So that's basically it in a nutshell, the last thing I want to show you about this notebook is that once this has all been done and you've commented your code like this you can hit preview and you can see all your code with all the comments and it's all formatted in HTML. So this document now describes exactly what we did, we can see the queries that we ran, we can see the images that were, we can see the HTML table here is embedded in the code, we can see the images also embedded in the code and this is a single file object that I can email out or I can publish on RPUBs or I can push to our new product called RStudio Connect. So this is meant to be shared and built upon for reproducibility purposes.
Machine learning and extensions
Okay that in a nutshell is sparklyr and dplyr, let's move on to some of the other topics here, like I mentioned before dplyr is one of the interfaces with Spark, another one is ML and extensions. So Spark ML lib is Apache's Spark scalable machine learning library, it's very easy to use and it's easy to deploy and it's a hundred times faster than MapReduce. Extensions make sparklyr really easy to invoke Spark applications.
We have a website here called spark.rstudio.com that has all sorts of great information and one of the things that it shows here is ML and the extensions, the ML algorithms that would be available to you are these algorithms and you'll recognize, I mean I think you'll recognize most of these right, because there's analogs to these in R, but these algorithms are going to run inside of Spark.

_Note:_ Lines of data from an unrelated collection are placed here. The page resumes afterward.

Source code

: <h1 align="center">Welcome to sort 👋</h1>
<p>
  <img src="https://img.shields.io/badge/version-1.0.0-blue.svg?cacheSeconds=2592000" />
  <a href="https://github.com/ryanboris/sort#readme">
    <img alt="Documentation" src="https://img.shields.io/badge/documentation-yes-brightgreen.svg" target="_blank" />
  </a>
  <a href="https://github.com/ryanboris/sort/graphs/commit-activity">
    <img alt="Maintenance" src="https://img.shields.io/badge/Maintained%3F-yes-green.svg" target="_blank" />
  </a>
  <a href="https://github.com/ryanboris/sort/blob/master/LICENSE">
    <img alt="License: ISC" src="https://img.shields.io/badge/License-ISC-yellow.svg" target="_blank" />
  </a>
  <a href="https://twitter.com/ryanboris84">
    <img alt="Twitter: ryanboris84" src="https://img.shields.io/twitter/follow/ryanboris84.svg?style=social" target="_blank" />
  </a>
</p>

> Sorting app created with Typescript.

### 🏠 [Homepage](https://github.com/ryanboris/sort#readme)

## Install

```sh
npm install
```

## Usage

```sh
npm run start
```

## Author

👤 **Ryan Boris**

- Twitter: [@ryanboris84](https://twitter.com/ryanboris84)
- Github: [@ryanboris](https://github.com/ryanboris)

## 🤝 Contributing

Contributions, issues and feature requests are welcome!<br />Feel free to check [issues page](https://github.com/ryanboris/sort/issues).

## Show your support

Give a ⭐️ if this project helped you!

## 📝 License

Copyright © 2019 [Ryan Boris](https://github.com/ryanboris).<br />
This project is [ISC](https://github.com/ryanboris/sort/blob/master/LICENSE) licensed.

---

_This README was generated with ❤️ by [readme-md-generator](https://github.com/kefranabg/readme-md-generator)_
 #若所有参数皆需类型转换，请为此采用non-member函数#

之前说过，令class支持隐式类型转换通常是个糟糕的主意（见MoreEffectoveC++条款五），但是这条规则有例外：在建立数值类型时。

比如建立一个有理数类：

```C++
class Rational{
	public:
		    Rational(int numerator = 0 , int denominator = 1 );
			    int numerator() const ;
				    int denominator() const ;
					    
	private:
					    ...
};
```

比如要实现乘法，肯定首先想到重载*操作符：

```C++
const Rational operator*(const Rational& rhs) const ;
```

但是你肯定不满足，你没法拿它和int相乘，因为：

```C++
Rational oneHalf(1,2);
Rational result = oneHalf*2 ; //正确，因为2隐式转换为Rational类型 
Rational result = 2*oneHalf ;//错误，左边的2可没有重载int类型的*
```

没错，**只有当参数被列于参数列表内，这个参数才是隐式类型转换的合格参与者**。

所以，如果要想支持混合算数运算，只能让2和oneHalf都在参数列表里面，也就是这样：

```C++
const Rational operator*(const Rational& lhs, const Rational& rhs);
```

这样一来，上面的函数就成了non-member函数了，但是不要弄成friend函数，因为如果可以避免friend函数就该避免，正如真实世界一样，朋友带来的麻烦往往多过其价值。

You also have transformers, utilities and extensions and then when you're ready to do something like this, let me show you a quick example here again using Spark 1.6.1 and using the MT cars. I'm going to partition the data into training test and seed, then I'm going to run a linear regression using the standard R formula, but I'm not going to run it in R, I'm going to run it in Spark and then I'm going to summarize that fit from the Spark model and you'll see that it's formatted very similarly to what the linear model command looks like in R.
Then I can take a prediction function, I can predict the test data on it, collect it back into memory and then into R memory and then do a plot. So here finally is the analysis of that data, the plot again is in R, but the analysis was done entirely in Spark.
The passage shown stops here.